+++ EXCERPTED DATA

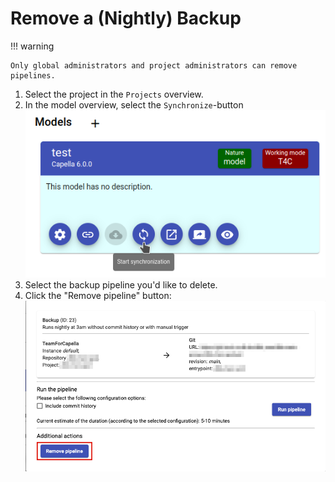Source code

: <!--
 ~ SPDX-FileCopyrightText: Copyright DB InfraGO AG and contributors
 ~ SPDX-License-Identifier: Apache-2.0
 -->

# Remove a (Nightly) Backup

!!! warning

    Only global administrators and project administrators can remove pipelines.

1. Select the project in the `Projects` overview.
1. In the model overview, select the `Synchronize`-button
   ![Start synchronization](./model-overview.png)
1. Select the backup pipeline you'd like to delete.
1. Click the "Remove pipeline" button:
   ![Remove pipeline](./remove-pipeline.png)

++++++
+++ EXCERPTED DATA

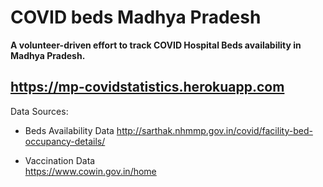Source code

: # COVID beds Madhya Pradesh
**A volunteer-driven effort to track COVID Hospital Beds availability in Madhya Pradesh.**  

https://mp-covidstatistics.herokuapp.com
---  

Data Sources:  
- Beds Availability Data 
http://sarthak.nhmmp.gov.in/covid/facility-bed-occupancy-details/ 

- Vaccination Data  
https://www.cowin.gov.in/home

++++++
+++ EXCERPTED DATA

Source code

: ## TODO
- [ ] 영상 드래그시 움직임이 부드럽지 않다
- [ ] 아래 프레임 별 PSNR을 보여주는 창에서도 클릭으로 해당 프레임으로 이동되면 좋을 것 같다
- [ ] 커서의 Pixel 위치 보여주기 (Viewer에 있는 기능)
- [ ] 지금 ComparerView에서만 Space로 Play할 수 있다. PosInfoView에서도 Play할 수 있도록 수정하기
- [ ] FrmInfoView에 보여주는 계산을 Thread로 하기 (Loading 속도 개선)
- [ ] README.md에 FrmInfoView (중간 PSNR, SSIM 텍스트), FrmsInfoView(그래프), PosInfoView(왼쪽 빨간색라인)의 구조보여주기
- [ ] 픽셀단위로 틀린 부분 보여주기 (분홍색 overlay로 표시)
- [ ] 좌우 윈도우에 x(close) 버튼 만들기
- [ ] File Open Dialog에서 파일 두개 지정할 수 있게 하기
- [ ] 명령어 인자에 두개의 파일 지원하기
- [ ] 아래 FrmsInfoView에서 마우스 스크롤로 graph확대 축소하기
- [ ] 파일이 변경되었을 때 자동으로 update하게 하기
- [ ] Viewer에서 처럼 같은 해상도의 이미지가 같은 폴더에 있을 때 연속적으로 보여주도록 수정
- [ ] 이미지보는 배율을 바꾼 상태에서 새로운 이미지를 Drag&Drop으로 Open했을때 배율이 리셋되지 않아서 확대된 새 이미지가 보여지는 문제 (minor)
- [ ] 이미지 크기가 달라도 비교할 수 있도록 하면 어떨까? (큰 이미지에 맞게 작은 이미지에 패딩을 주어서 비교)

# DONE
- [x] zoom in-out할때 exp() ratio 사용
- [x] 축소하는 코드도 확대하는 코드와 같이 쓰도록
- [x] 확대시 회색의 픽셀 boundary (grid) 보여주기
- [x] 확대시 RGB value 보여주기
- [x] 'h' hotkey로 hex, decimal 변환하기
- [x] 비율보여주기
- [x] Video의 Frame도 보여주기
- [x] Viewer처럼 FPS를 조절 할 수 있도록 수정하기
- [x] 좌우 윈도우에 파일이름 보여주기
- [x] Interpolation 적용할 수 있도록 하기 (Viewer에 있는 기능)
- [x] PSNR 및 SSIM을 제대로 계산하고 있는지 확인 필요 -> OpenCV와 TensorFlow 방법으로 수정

++++++

# ACTION ITEM
Please, from the entries above, set down exactly the lines from the one containing "- [x] 'h' hotkey로 hex, decimal 변환하기" through the one containing "- [x] PSNR 및", and only those.

# OUTPUT
- [x] 'h' hotkey로 hex, decimal 변환하기
- [x] 비율보여주기
- [x] Video의 Frame도 보여주기
- [x] Viewer처럼 FPS를 조절 할 수 있도록 수정하기
- [x] 좌우 윈도우에 파일이름 보여주기
- [x] Interpolation 적용할 수 있도록 하기 (Viewer에 있는 기능)
- [x] PSNR 및 SSIM을 제대로 계산하고 있는지 확인 필요 -> OpenCV와 TensorFlow 방법으로 수정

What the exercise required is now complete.